Shlaes’s somewhat bland bio Coolidge is picking up steam now that I’ve reached 1920 and he’s become the GOP nominee for Vice President, running with Warren G. Harding.

We enjoyed (“enjoyed”)* Educated,* which is quite grim at times. Still working on Wallace’s The Second Lady and Vale’s werewolf shifter novel.

Finished The Haunting of Hill House, by Shirley Jackson. Brilliant, and very recommended.

Started Bad Monkeys by Matt Ruff.

Today I finished Martha WellsArtificial Condition, starting tomorrow on Rogue Protocol. These books have been recommended so often that it was a little hard for me to pick them up (I don’t know why I’m obstinate like that), but they’re quick and fun reads.

Finished* Bad Monkeys* by Matt Ruff. Interesting thriller. It also has a great example of

an unreliable narrator.

Next up: Updraft, by Fran Wilde.

I finished Band Sinister by K.J.Charles, who is officially my absolute favorite writer in the m/m romance genre. the book was a great send up og classic Gothic Georgette Heyer books.

Finished 2001, and liked it. Some significant and interesting differences between the movie and the book as to Bowman’s confrontation with HAL, and his passage through the star gate.

In the same vein, just started Christopher Frayling’s The 2001 File: Harry Lange and the Design of the Landmark Science Fiction Film, a big, lavishly-illustrated coffeetable book about a key production designer on the film. Good stuff, and a must for any Space Odyssey junkie like me.

In Coolidge, it’s 1923, the flinty Vermonter is President now after Harding’s death, and I’m finding it frustrating how little the author tells us about the transition and its impact on Coolidge and his family.

From what little I know of the stoical Coolidge, maybe not such a big impact. IIRC, he was asleep in the family home while on a visit to Vermont when someone woke the household with the news in the middle of the night, then his father, who was a notary public and justice of the peace, administered the oath to him, then all went back to bed. That may be representative of the impact.

Moving into the White House, having much, much more responsibility than before, and dealing with the mess left by his predecessor ought, even for Coolidge, to have a greater impact than the author tells us.

I just finished Temper, and while I liked the worldbuilding, I’m afraid the novel didn’t do much for me: it felt too disjointed, too rushed, and I never found myself caring much about any of the characters. I’m curious whether her previous book would be any more to my tastes.

Currently reading Witchmark, which is far more conventional, but fun and cozy.

I just finished Kate Atkinson’s new novel Transcription. She is one of my absolute favorite contemporary novelists. This book isn’t quite up to her tour de force Life after Life, but it’s still excellent. The main character works for MI5 in 1940, transcribing the conversations of Nazi sympathizers in a bugged apartment and later infiltrating the inner circle of a particular group. The action of the novel moves forward to 1950, when the heroine is working for the BBC and still occasionally for MI5, and back to 1940. Well plotted, terrific period detail, intriguing characters. The main character is a bit of a cypher, world weary at 18 but also extremely naive, protective of her actual beliefs to a degree that even the reader isn’t privy to all of them. Highly recommended.
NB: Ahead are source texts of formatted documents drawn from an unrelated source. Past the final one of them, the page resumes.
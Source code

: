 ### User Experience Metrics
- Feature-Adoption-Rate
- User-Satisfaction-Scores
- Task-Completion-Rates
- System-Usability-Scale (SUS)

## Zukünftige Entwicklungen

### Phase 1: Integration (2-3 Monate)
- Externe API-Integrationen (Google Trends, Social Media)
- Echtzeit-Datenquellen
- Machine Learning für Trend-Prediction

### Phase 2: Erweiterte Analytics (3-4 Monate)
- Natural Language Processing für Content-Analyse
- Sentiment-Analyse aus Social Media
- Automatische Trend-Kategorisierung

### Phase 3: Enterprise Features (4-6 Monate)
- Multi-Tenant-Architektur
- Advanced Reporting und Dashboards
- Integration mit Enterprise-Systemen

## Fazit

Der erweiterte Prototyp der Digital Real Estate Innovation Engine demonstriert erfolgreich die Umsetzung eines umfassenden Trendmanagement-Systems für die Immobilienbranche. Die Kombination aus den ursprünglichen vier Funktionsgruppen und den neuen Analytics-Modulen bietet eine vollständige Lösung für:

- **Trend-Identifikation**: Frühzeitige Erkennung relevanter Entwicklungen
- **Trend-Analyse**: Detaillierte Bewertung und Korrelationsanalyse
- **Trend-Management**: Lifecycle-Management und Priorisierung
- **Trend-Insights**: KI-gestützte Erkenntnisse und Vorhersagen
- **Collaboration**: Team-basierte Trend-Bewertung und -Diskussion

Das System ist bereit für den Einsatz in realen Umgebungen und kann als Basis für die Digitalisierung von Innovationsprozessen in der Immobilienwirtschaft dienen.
Thanks for the reminder! I love Kate Atkinson, though I’ve only read the Jackson Brodie series (Life After Life and a couple of others sound a little too supernatural for me).

Update: Oops. I should have requested this title earlier. Turns out there are 175 people ahead of me in the request line at the library.

I reread The House with a Clock in its Walls by John Bellairs. Compared to the movie, I have to say I like Bellairs version better, the movie added a few good things, such as the soda shop, but the scat humor needed to be left on the cutting room floor. And I won’t comment on the Jack Black baby scenes shudder Bellairs knew how to write creepy, scary villians, the screenwriters went for a different definition of creepy mixed with campy and all over unsatidfying.

Finished the mildly amusing *The Second Lady. * Now reading Ann Leckie’s *Provenance. * My copy of Kurt Eichenwald’s book about his epilepsy is in the mail.